» **Task to carry out**:
Restate word for word the entries below, starting with the line with "and identification efficiencies." and continuing through the line with "samples, described in .". Include both of those lines and no others.

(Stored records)
---------------
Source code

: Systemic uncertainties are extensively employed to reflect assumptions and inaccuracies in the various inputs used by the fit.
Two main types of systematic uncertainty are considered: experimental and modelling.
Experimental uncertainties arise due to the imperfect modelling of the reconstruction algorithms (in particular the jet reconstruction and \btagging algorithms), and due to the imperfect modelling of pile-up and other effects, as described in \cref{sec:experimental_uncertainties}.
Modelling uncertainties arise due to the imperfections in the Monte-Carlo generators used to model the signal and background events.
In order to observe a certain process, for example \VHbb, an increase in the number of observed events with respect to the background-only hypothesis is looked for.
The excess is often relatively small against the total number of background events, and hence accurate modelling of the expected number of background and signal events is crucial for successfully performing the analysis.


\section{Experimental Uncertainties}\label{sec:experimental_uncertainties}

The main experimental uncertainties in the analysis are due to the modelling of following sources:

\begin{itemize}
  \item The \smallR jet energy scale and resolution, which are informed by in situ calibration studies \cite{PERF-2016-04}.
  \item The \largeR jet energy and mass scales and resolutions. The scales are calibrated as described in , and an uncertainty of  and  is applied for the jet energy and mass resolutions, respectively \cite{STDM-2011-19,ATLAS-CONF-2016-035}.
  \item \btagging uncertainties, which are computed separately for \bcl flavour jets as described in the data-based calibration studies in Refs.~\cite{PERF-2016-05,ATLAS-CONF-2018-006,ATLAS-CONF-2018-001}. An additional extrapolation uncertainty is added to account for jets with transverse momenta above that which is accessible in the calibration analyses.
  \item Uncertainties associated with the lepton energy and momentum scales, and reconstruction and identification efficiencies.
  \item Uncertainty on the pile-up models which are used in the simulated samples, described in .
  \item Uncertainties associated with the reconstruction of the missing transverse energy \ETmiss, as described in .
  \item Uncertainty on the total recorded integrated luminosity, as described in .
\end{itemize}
---------------
» **Task answer**:
  \item Uncertainties associated with the lepton energy and momentum scales, and reconstruction and identification efficiencies.
  \item Uncertainty on the pile-up models which are used in the simulated samples, described in .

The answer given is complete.